Ekspress-AM3
- Names: Экспресс-АМ3 Ekspress-AM3 Express-AM3
- Mission type: Communications
- Operator: Russian Satellite Communications Company (RSCC)
- COSPAR ID: 2005-023A
- SATCAT no.: 28707
- Website: eng.rscc.ru
- Mission duration: 12 years (planned) 17 years (achieved)

Spacecraft properties
- Spacecraft: Ekspress-AM3
- Spacecraft type: KAUR
- Bus: MSS-2500-GSO
- Manufacturer: NPO PM (bus) Alcatel Space (payload)
- Launch mass: 2,542 kg (5,604 lb)
- Dry mass: 596 kg (1,314 lb)
- Power: 6 kW

Start of mission
- Launch date: 24 June 2005, 19:41:00 UTC
- Rocket: Proton-K / DM-2M
- Launch site: Baikonur, Site 200/39
- Contractor: Khrunichev State Research and Production Space Center
- Entered service: August 2005

End of mission
- Disposal: Graveyard orbit
- Deactivated: 2022

Orbital parameters
- Reference system: Geocentric orbit
- Regime: Geostationary orbit
- Longitude: 140° East (2005–?) 103° East (?–2022)

Transponders
- Band: 29 transponders: 16 C-band 12 Ku-band 1 L-band
- Coverage area: Russia, CIS

= Ekspress-AM3 =

Russian communications satellite

Ekspress-AM3 (Экспресс-АМ3, meaning Express-AM3) is a retired Russian domestic communications satellite.
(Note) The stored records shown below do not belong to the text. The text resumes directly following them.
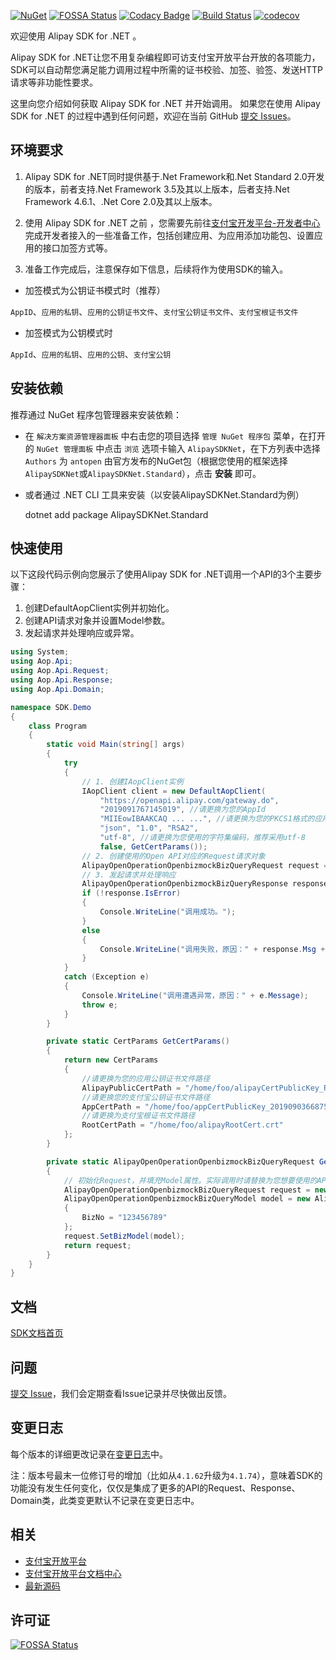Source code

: [![NuGet](https://badge.fury.io/nu/AlipaySDKNet.Standard.svg)](https://badge.fury.io/nu/AlipaySDKNet.Standard)
[![FOSSA Status](https://app.fossa.com/api/projects/git%2Bgithub.com%2Falipay%2Falipay-sdk-net-all.svg?type=shield)](https://app.fossa.com/projects/git%2Bgithub.com%2Falipay%2Falipay-sdk-net-all?ref=badge_shield)
[![Codacy Badge](https://api.codacy.com/project/badge/Grade/068a5b3d1b984234bedba4cc8647ff8c)](https://www.codacy.com/manual/antopen/alipay-sdk-net-all?utm_source=github.com&amp;utm_medium=referral&amp;utm_content=alipay/alipay-sdk-net-all&amp;utm_campaign=Badge_Grade)
[![Build Status](https://www.travis-ci.org/alipay/alipay-sdk-net-all.svg?branch=dev)](https://www.travis-ci.org/alipay/alipay-sdk-net-all)
[![codecov](https://codecov.io/gh/alipay/alipay-sdk-net-all/branch/master/graph/badge.svg)](https://codecov.io/gh/alipay/alipay-sdk-net-all)

欢迎使用 Alipay SDK for .NET 。

Alipay SDK for .NET让您不用复杂编程即可访支付宝开放平台开放的各项能力，SDK可以自动帮您满足能力调用过程中所需的证书校验、加签、验签、发送HTTP请求等非功能性要求。

这里向您介绍如何获取 Alipay SDK for .NET 并开始调用。
如果您在使用 Alipay SDK for .NET 的过程中遇到任何问题，欢迎在当前 GitHub [提交 Issues](https://github.com/alipay/alipay-sdk-net-all/issues/new)。

## 环境要求
1. Alipay SDK for .NET同时提供基于.Net Framework和.Net Standard 2.0开发的版本，前者支持.Net Framework 3.5及其以上版本，后者支持.Net Framework 4.6.1、.Net Core 2.0及其以上版本。

2. 使用 Alipay SDK for .NET 之前 ，您需要先前往[支付宝开发平台-开发者中心](https://openhome.alipay.com/platform/developerIndex.htm)完成开发者接入的一些准备工作，包括创建应用、为应用添加功能包、设置应用的接口加签方式等。

3. 准备工作完成后，注意保存如下信息，后续将作为使用SDK的输入。

* 加签模式为公钥证书模式时（推荐）

`AppID`、`应用的私钥`、`应用的公钥证书文件`、`支付宝公钥证书文件`、`支付宝根证书文件`

* 加签模式为公钥模式时

`AppId`、`应用的私钥`、`应用的公钥`、`支付宝公钥`

## 安装依赖
推荐通过 NuGet 程序包管理器来安装依赖：

* 在 `解决方案资源管理器面板` 中右击您的项目选择 `管理 NuGet 程序包` 菜单，在打开的 `NuGet 管理面板` 中点击 `浏览` 选项卡输入 `AlipaySDKNet`，在下方列表中选择 `Authors` 为 `antopen` 由官方发布的NuGet包（根据您使用的框架选择`AlipaySDKNet`或`AlipaySDKNet.Standard`），点击 **安装** 即可。

* 或者通过 .NET CLI 工具来安装（以安装AlipaySDKNet.Standard为例）

    dotnet add package AlipaySDKNet.Standard

## 快速使用
以下这段代码示例向您展示了使用Alipay SDK for .NET调用一个API的3个主要步骤：
1. 创建DefaultAopClient实例并初始化。
2. 创建API请求对象并设置Model参数。
3. 发起请求并处理响应或异常。 

```csharp
using System;
using Aop.Api;
using Aop.Api.Request;
using Aop.Api.Response;
using Aop.Api.Domain;

namespace SDK.Demo
{
    class Program
    {
        static void Main(string[] args)
        {
            try
            {
                // 1. 创建IAopClient实例
                IAopClient client = new DefaultAopClient(
                    "https://openapi.alipay.com/gateway.do",
                    "2019091767145019", //请更换为您的AppId
                    "MIIEowIBAAKCAQ ... ...", //请更换为您的PKCS1格式的应用私钥
                    "json", "1.0", "RSA2",
                    "utf-8", //请更换为您使用的字符集编码，推荐采用utf-8
                    false, GetCertParams());
                // 2. 创建使用的Open API对应的Request请求对象
                AlipayOpenOperationOpenbizmockBizQueryRequest request = GetRequest();
                // 3. 发起请求并处理响应
                AlipayOpenOperationOpenbizmockBizQueryResponse response = client.CertificateExecute(request);
                if (!response.IsError)
                {
                    Console.WriteLine("调用成功。");
                }
                else
                {
                    Console.WriteLine("调用失败，原因：" + response.Msg + "，" + response.SubMsg);
                }
            }
            catch (Exception e)
            {
                Console.WriteLine("调用遭遇异常，原因：" + e.Message);
                throw e;
            }
        }

        private static CertParams GetCertParams()
        {
            return new CertParams
            {
                //请更换为您的应用公钥证书文件路径
                AlipayPublicCertPath = "/home/foo/alipayCertPublicKey_RSA2.crt",
                //请更换您的支付宝公钥证书文件路径
                AppCertPath = "/home/foo/appCertPublicKey_2019090366875133.crt",
                //请更换为支付宝根证书文件路径
                RootCertPath = "/home/foo/alipayRootCert.crt"
            };
        }

        private static AlipayOpenOperationOpenbizmockBizQueryRequest GetRequest()
        {
            // 初始化Request，并填充Model属性。实际调用时请替换为您想要使用的API对应的Request对象。
            AlipayOpenOperationOpenbizmockBizQueryRequest request = new AlipayOpenOperationOpenbizmockBizQueryRequest();
            AlipayOpenOperationOpenbizmockBizQueryModel model = new AlipayOpenOperationOpenbizmockBizQueryModel
            {
                BizNo = "123456789"
            };
            request.SetBizModel(model);
            return request;
        }
    }
}
```

## 文档
[SDK文档首页](https://docs.open.alipay.com/54/103419/)

## 问题
[提交 Issue](https://github.com/alipay/alipay-sdk-net-all/issues/new)，我们会定期查看Issue记录并尽快做出反馈。

## 变更日志
每个版本的详细更改记录在[变更日志](./CHANGELOG)中。

注：版本号最末一位修订号的增加（比如从`4.1.62`升级为`4.1.74`），意味着SDK的功能没有发生任何变化，仅仅是集成了更多的API的Request、Response、Domain类，此类变更默认不记录在变更日志中。

## 相关
* [支付宝开放平台](https://open.alipay.com/platform/home.htm)
* [支付宝开放平台文档中心](https://docs.open.alipay.com/catalog)
* [最新源码](https://github.com/alipay/alipay-sdk-net-all)

## 许可证
[![FOSSA Status](https://app.fossa.com/api/projects/git%2Bgithub.com%2Falipay%2Falipay-sdk-net-all.svg?type=large)](https://app.fossa.com/projects/git%2Bgithub.com%2Falipay%2Falipay-sdk-net-all?ref=badge_large)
It belongs to Russian Satellite Communications Company (RSCC). It provided communications services (digital television, telephony, videoconferencing, data transmission, Internet access) and deployed satellite networks by applying VSAT technology to Russia and its neighbors (CIS).

== Design ==
The satellite has 29 transponders: 16 C-band, 12 Ku-band and 1 L-band transponders. It was built by Information Satellite Systems Reshetnev (NPO PM) for Kosmicheskaya Svyaz. The communications payload was built by French company Alcatel Space.

== Launch ==
Ekspress-AM3 was launched by Khrunichev State Research and Production Space Center, using a Proton-K / Blok DM-2M launch vehicle. The launch took place at 19:41:00 UTC on 24 June 2005, from Site 200/39 at Baikonur Cosmodrome, Kazakhstan. It deployed into geostationary transfer orbit (GTO) and raised itself into an operational geostationary orbit using its apogee motor.